En glaciologie personne n’ignore la métaphore de la « baignoire ». Regardez se vider votre baignoire dès lors que vous avez enlevé le bouchon d’évacuation du bain. Dans un premier temps du fait de la verticalité des rebords de la dite baignoire, le niveau de l’eau s’abaisse sans que la superficie du plan d’eau ne soit elle même affectée par la disparition d’une partie de l’eau. Par contre à la fin de l’opération, lorsqu’il ne reste plus que quelques centimètres de liquide vous allez voir les derniers litres d’eau évacuer à grande vitesse votre fond de baignoire jusqu’au trou d’évacuation, la pellicule d’eau restante effectuant un recul rapide.

Replacez vous maintenant au cœur de la montagne englacée : la baignoire, c’est l’auge glaciaire, l’eau du bain, c’est la glace, etc. Vous comprendrez vite pourquoi sur les grands glaciers (plusieurs dizaines à plusieurs centaines de mètres d’épaisseur), le coup de chaud de cet été 2003 se manifeste majoritairement par des baisses du niveau de la glace plus que par d’intenses reculs sur les fronts… et que sur d’autres glaciers « en perdition » (faible superficie, position d’adret, altitude moyenne relativement basse) le recul soit très sensible. La baisse des niveaux à tous les étages des glaciers a été ressentie d’autant plus fortement qu’exceptionnellement l’altitude de l’isotherme 0 degré centigrade a été, cet été 2003, haut perché dans le bloc montagneux (proche de 4200 mètres). Il n’y a plus eu comme chaque année : une zone d’alimentation - en haut du bassin versant - et une zone d’ablation - en bas - mais une seule et unique vaste zone d’ablation.

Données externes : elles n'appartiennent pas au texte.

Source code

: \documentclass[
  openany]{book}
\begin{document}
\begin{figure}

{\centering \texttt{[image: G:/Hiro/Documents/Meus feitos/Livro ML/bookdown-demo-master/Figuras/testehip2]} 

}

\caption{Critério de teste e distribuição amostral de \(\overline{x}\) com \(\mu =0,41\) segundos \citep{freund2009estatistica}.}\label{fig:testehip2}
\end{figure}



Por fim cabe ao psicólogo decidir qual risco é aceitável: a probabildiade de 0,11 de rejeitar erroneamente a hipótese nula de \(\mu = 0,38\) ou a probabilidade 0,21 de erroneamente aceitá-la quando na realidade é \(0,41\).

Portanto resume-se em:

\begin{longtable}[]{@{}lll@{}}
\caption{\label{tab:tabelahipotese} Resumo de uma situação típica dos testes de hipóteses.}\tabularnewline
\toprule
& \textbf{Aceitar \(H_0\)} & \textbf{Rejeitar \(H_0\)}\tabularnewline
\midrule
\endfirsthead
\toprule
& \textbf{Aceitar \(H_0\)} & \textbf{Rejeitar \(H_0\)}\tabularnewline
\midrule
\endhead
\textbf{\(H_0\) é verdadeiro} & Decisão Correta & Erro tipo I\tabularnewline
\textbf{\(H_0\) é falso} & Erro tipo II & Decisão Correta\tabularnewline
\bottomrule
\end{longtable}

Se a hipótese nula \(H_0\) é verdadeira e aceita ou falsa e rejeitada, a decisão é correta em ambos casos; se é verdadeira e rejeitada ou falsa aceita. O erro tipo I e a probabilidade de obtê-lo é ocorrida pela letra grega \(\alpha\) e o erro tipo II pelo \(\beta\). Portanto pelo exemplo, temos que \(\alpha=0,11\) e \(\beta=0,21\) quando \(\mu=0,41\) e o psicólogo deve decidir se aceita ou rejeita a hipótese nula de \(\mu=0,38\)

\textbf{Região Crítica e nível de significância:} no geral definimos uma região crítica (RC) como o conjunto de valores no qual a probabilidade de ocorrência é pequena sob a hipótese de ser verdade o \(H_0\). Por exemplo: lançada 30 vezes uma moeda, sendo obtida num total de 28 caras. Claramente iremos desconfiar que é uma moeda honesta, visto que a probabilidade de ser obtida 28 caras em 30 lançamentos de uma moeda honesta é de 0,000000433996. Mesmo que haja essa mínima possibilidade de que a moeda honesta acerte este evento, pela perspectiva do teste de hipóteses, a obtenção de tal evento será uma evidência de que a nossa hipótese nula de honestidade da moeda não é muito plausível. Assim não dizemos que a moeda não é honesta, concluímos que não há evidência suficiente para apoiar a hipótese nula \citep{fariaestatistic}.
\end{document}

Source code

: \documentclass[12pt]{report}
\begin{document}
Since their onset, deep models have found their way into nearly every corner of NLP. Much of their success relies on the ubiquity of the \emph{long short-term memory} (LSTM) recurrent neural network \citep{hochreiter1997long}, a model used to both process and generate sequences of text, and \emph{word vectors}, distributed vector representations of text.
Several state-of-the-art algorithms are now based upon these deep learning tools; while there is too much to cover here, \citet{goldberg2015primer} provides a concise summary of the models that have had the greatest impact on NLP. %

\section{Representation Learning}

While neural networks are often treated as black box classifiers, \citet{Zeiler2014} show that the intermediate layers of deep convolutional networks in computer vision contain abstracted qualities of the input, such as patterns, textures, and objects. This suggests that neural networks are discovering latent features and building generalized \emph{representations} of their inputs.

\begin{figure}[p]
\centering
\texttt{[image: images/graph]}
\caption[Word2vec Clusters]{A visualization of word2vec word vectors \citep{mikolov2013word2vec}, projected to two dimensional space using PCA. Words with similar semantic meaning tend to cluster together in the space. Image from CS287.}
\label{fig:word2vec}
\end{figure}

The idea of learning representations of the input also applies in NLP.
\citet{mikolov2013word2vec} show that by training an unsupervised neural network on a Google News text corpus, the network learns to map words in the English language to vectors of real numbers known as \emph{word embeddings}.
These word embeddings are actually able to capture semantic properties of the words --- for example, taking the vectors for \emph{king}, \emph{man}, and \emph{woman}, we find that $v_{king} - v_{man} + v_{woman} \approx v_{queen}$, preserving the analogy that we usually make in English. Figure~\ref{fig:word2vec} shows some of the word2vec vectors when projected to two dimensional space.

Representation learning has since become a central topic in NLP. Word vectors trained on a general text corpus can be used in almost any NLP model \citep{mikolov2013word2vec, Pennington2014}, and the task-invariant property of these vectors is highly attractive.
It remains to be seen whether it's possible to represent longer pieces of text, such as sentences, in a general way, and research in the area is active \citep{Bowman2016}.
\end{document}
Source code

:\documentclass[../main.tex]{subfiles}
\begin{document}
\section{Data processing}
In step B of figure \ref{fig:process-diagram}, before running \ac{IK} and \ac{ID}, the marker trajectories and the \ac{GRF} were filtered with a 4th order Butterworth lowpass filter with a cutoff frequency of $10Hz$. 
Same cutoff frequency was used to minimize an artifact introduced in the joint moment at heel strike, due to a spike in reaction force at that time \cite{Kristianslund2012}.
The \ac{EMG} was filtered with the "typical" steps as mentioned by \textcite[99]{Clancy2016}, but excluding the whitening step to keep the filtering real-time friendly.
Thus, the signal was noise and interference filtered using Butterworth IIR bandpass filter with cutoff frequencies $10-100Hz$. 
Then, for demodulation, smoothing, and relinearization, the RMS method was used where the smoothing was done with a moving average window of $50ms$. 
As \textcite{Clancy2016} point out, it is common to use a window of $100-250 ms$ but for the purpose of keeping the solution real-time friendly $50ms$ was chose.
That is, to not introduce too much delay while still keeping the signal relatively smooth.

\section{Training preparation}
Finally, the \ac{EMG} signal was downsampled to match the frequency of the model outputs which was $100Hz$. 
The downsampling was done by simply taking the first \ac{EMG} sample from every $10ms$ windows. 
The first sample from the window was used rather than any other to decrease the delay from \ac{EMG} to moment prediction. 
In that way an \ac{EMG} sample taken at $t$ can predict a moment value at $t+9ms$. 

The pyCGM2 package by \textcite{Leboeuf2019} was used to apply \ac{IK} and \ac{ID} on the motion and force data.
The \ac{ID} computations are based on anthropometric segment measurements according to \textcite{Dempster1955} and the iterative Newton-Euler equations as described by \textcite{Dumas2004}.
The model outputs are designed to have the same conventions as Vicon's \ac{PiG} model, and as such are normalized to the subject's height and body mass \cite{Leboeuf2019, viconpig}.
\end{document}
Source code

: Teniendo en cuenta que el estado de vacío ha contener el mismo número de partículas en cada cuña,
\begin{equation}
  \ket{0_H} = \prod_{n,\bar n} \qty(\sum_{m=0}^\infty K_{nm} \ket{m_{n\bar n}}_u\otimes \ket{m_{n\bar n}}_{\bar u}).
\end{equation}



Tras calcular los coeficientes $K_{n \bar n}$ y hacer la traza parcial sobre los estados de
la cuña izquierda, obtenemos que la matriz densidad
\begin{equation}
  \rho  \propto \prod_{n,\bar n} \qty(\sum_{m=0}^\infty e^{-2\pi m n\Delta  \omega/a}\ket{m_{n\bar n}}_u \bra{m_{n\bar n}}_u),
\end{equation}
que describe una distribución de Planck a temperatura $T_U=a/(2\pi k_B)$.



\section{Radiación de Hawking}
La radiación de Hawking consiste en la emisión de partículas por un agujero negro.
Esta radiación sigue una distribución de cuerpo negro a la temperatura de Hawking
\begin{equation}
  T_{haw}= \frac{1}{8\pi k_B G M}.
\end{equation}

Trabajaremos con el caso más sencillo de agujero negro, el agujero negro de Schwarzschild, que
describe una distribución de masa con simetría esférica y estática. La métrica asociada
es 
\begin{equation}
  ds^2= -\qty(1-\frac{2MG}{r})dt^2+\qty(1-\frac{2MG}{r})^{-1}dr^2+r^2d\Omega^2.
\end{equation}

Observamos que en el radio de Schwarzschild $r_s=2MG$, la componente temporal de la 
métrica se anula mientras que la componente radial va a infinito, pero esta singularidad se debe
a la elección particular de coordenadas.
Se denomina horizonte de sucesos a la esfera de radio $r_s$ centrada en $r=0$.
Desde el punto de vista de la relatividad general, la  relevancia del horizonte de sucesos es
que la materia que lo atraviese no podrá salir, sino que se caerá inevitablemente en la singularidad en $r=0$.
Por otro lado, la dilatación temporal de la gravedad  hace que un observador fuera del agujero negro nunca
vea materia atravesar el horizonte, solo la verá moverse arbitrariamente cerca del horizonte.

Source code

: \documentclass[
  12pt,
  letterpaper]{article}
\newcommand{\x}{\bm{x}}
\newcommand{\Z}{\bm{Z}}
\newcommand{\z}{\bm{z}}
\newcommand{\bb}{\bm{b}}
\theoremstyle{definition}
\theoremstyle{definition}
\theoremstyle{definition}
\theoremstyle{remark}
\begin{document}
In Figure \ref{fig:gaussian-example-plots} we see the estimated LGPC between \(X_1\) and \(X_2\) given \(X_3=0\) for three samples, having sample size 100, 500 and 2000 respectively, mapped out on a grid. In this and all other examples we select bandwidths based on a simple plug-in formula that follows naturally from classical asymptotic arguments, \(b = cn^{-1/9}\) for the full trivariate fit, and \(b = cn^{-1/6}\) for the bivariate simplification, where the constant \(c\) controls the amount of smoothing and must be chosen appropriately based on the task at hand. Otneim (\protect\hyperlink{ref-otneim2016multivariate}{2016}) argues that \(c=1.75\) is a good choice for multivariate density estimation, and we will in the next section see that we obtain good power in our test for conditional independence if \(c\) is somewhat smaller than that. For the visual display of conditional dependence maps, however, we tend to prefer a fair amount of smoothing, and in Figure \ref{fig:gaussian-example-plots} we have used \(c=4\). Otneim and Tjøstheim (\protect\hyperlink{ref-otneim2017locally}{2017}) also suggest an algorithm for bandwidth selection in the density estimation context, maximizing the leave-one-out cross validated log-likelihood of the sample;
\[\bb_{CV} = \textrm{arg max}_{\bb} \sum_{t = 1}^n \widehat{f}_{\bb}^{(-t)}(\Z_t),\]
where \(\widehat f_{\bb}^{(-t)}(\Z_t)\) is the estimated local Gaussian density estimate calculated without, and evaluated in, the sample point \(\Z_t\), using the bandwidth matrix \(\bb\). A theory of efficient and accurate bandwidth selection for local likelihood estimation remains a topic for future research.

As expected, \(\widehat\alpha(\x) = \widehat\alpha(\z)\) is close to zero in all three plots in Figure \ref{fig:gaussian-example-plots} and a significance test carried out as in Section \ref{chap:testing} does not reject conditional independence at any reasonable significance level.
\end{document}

En fin d’année budgétaire (septembre-octobre) de cette année 2003 marquée par un printemps sec et chaud et par un été caniculaire, nous devrions donc constater un très fort pourcentage de glaciers en recul… sans qu’il soit paradoxal pour autant que quelques-uns d’entre eux aient pu - à cause des forts débits des eaux sous-glaciaires lubrifiant la base du glacier - conserver une position « stationnaire » ou « en progression ».

Alors que retiendrons-nous de l’année 2003 ?

Canicule sur la France ! Oui mais… L’année 2003 n’est qu’un de ces épisodes extrêmes qui peuvent toujours survenir chez nous. Il y en aura d’autres ! Mais sans doute aurons-nous oublié !

Au niveau du drame sanitaire et des problèmes humains qui ont été rencontrés tout au long de ce long épisode chaud et sec de 2003, la question qui se pose à nous est sans ambiguité : pourquoi nos modes de vie sont-ils à ce point ignorants des excès (non anormaux) du climat tempéré dans lequel nous évoluons ?

Dans notre société qui aime à ce que tout soit prévisible et prévu en temps et lieu, qui pense que tout peut se négocier en terme d’assurance, de contrat ou d’assistance, force est de constater que nous sommes loin du compte ! Il est grand temps de revenir sur nos fausses croyances et crier bien fort qu’à côté des espaces de certitudes… bien minces, de larges espaces d’incertitudes subsisteront partout et toujours.

C’est la raison pour laquelle l’observation naturaliste - longue, continue, sérieuse… ingrate quelquefois - doit être privilégiée afin que son exploitation permette d’exprimer toute la complexité des phénomènes et d’accompagner nos politiques si souvent prises en défaut.